■ **Work order**:
Give the number of lines below with "that" in them, leaving out anything else.

■ **Supplied data**:
•••••
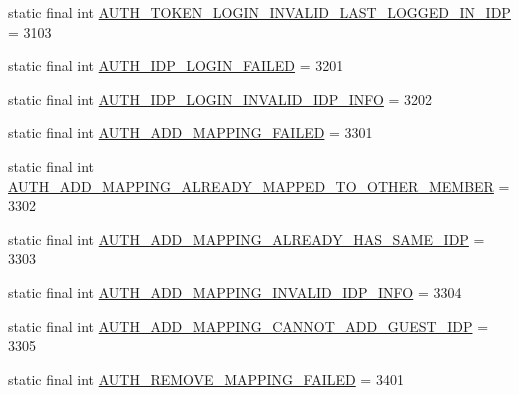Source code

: \begin{DoxyCompactItemize}
\item 
static final int \hyperlink{classcom_1_1toast_1_1android_1_1gamebase_1_1base_1_1_gamebase_error_a943e4518d95e4dda2ad4b28dce7aa355}{A\+U\+T\+H\+\_\+\+T\+O\+K\+E\+N\+\_\+\+L\+O\+G\+I\+N\+\_\+\+I\+N\+V\+A\+L\+I\+D\+\_\+\+L\+A\+S\+T\+\_\+\+L\+O\+G\+G\+E\+D\+\_\+\+I\+N\+\_\+\+I\+DP} = 3103
\item 
static final int \hyperlink{classcom_1_1toast_1_1android_1_1gamebase_1_1base_1_1_gamebase_error_a763cdc51f2566c1933972492992a94ac}{A\+U\+T\+H\+\_\+\+I\+D\+P\+\_\+\+L\+O\+G\+I\+N\+\_\+\+F\+A\+I\+L\+ED} = 3201
\item 
static final int \hyperlink{classcom_1_1toast_1_1android_1_1gamebase_1_1base_1_1_gamebase_error_ad9705f588fccbb93aa85e0c6b0a9ca46}{A\+U\+T\+H\+\_\+\+I\+D\+P\+\_\+\+L\+O\+G\+I\+N\+\_\+\+I\+N\+V\+A\+L\+I\+D\+\_\+\+I\+D\+P\+\_\+\+I\+N\+FO} = 3202
\item 
static final int \hyperlink{classcom_1_1toast_1_1android_1_1gamebase_1_1base_1_1_gamebase_error_aa454a70f1941fc3d5ef4f6d6d9ce9764}{A\+U\+T\+H\+\_\+\+A\+D\+D\+\_\+\+M\+A\+P\+P\+I\+N\+G\+\_\+\+F\+A\+I\+L\+ED} = 3301
\item 
static final int \hyperlink{classcom_1_1toast_1_1android_1_1gamebase_1_1base_1_1_gamebase_error_a666b9ff84344649ceb8dfd19573e454f}{A\+U\+T\+H\+\_\+\+A\+D\+D\+\_\+\+M\+A\+P\+P\+I\+N\+G\+\_\+\+A\+L\+R\+E\+A\+D\+Y\+\_\+\+M\+A\+P\+P\+E\+D\+\_\+\+T\+O\+\_\+\+O\+T\+H\+E\+R\+\_\+\+M\+E\+M\+B\+ER} = 3302
\item 
static final int \hyperlink{classcom_1_1toast_1_1android_1_1gamebase_1_1base_1_1_gamebase_error_a84927f1b168239e1c6e4e06072d9f097}{A\+U\+T\+H\+\_\+\+A\+D\+D\+\_\+\+M\+A\+P\+P\+I\+N\+G\+\_\+\+A\+L\+R\+E\+A\+D\+Y\+\_\+\+H\+A\+S\+\_\+\+S\+A\+M\+E\+\_\+\+I\+DP} = 3303
\item 
static final int \hyperlink{classcom_1_1toast_1_1android_1_1gamebase_1_1base_1_1_gamebase_error_ab0b9adc67dd24e57bcdbe4b3c73432de}{A\+U\+T\+H\+\_\+\+A\+D\+D\+\_\+\+M\+A\+P\+P\+I\+N\+G\+\_\+\+I\+N\+V\+A\+L\+I\+D\+\_\+\+I\+D\+P\+\_\+\+I\+N\+FO} = 3304
\item 
static final int \hyperlink{classcom_1_1toast_1_1android_1_1gamebase_1_1base_1_1_gamebase_error_a3553979702d4ad952e9cacc24704c2eb}{A\+U\+T\+H\+\_\+\+A\+D\+D\+\_\+\+M\+A\+P\+P\+I\+N\+G\+\_\+\+C\+A\+N\+N\+O\+T\+\_\+\+A\+D\+D\+\_\+\+G\+U\+E\+S\+T\+\_\+\+I\+DP} = 3305
\item 
static final int \hyperlink{classcom_1_1toast_1_1android_1_1gamebase_1_1base_1_1_gamebase_error_a3396dd65877a836362332aaad021dfad}{A\+U\+T\+H\+\_\+\+R\+E\+M\+O\+V\+E\+\_\+\+M\+A\+P\+P\+I\+N\+G\+\_\+\+F\+A\+I\+L\+ED} = 3401

\end{DoxyCompactItemize}

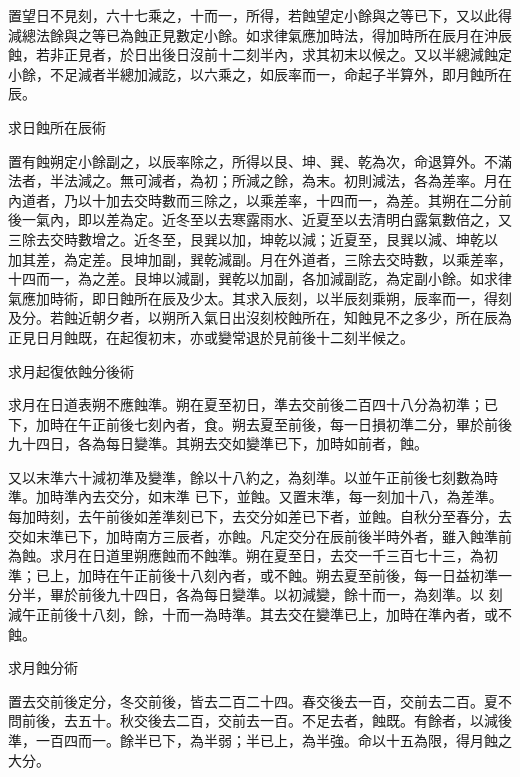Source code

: \begin{pinyinscope}
 置望日不見刻，六十七乘之，十而一，所得，若蝕望定小餘與之等已下，又以此得減總法餘與之等已為蝕正見數定小餘。如求律氣應加時法，得加時所在辰月在沖辰蝕，若非正見者，於日出後日沒前十二刻半內，求其初末以候之。又以半總減蝕定小餘，不足減者半總加減訖，以六乘之，如辰率而一，命起子半算外，即月蝕所在辰。



 求日蝕所在辰術



 置有蝕朔定小餘副之，以辰率除之，所得以艮、坤、巽、乾為次，命退算外。不滿法者，半法減之。無可減者，為初；所減之餘，為末。初則減法，各為差率。月在內道者，乃以十加去交時數而三除之，以乘差率，十四而一，為差。其朔在二分前後一氣內，即以差為定。近冬至以去寒露雨水、近夏至以去清明白露氣數倍之，又三除去交時數增之。近冬至，艮巽以加，坤乾以減；近夏至，艮巽以減、坤乾以
 加其差，為定差。艮坤加副，巽乾減副。月在外道者，三除去交時數，以乘差率，十四而一，為之差。艮坤以減副，巽乾以加副，各加減副訖，為定副小餘。如求律氣應加時術，即日蝕所在辰及少太。其求入辰刻，以半辰刻乘朔，辰率而一，得刻及分。若蝕近朝夕者，以朔所入氣日出沒刻校蝕所在，知蝕見不之多少，所在辰為正見日月蝕既，在起復初末，亦或變常退於見前後十二刻半候之。



 求月起復依蝕分後術



 求月在日道表朔不應蝕準。朔在夏至初日，準去交前後二百四十八分為初準；已下，加時在午正前後七刻內者，食。朔去夏至前後，每一日損初準二分，畢於前後九十四日，各為每日變準。其朔去交如變準已下，加時如前者，蝕。



 又以末準六十減初準及變準，餘以十八約之，為刻準。以並午正前後七刻數為時準。加時準內去交分，如末準
 已下，並蝕。又置末準，每一刻加十八，為差準。每加時刻，去午前後如差準刻已下，去交分如差已下者，並蝕。自秋分至春分，去交如末準已下，加時南方三辰者，亦蝕。凡定交分在辰前後半時外者，雖入蝕準前為蝕。求月在日道里朔應蝕而不蝕準。朔在夏至日，去交一千三百七十三，為初準；已上，加時在午正前後十八刻內者，或不蝕。朔去夏至前後，每一日益初準一分半，畢於前後九十四日，各為每日變準。以初減變，餘十而一，為刻準。以
 刻減午正前後十八刻，餘，十而一為時準。其去交在變準已上，加時在準內者，或不蝕。



 求月蝕分術



 置去交前後定分，冬交前後，皆去二百二十四。春交後去一百，交前去二百。夏不問前後，去五十。秋交後去二百，交前去一百。不足去者，蝕既。有餘者，以減後準，一百四而一。餘半已下，為半弱；半已上，為半強。命以十五為限，得月蝕之大分。




\end{pinyinscope}
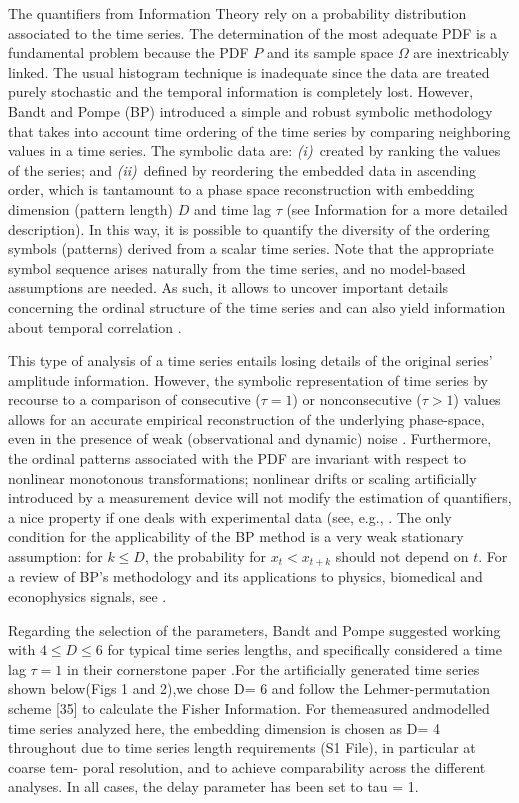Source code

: The quantifiers from Information Theory rely on a probability distribution associated to the time series. 
The determination of the most adequate PDF is a fundamental problem because the PDF $P$ and its sample space 
$\Omega$ are inextricably linked. The usual histogram technique is inadequate since the data are treated purely stochastic and the temporal information is completely lost. 
However, Bandt and Pompe (BP)\cite{Bandt2002} introduced a simple and robust symbolic methodology that takes into account time ordering of the time series by comparing neighboring values in a time series.
The symbolic data are:
{\it (i)\/}~created by ranking the values of the series; and
{\it (ii)\/}~defined by reordering the embedded data in ascending order, which is tantamount to a phase space 
reconstruction with embedding dimension (pattern length) $D$ and time lag $\tau$ (see Information for a more detailed description). 
In this way, it is possible to quantify the diversity of the ordering symbols (patterns) derived from a scalar 
time series.
Note that the appropriate symbol sequence arises naturally from the time series, and no model-based assumptions 
are needed.
As such, it allows to uncover important details concerning the ordinal structure of the time series
\cite{Rosso2007} and can also yield information about temporal correlation \cite{Rosso2009}.

This type of analysis of a time series entails losing details of the original series' amplitude information. However, the symbolic representation of time series by recourse to a comparison of consecutive ($\tau = 1$) or nonconsecutive ($\tau > 1$) values allows for an accurate empirical reconstruction of the underlying phase-space, even in the presence of weak (observational and dynamic) noise \cite{Bandt2002}. Furthermore, the ordinal patterns associated with the PDF are invariant with respect to nonlinear monotonous transformations; nonlinear drifts or scaling artificially introduced by a measurement device will not modify the estimation of quantifiers, a nice property if one deals with experimental data (see, e.g., \cite{Saco2010}. 
The only condition for the applicability of the BP method is a very weak stationary assumption: for 
$k \leq D$, the probability for $x_t < x_{t+k}$ should not depend on $t$.
For a review of BP's methodology and its applications to physics, biomedical and econophysics signals, see \cite{Zanin2012}. 

Regarding the selection of the parameters, Bandt and Pompe suggested working with $4 \leq D \leq 6$ for typical time series lengths, and specifically considered a time lag $\tau = 1$ in their cornerstone paper \cite{Bandt2002}.For the artificially generated time series shown below(Figs 1 and 2),we chose D= 6 and follow the Lehmer-permutation scheme [35] to calculate the Fisher Information. For themeasured andmodelled time series analyzed here, the embedding dimension is chosen as D= 4 throughout due to time series length requirements (S1 File), in particular at coarse tem- poral resolution, and to achieve comparability across the different analyses. In all cases, the delay parameter has been set to tau = 1.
•••••
■ **Result**:
2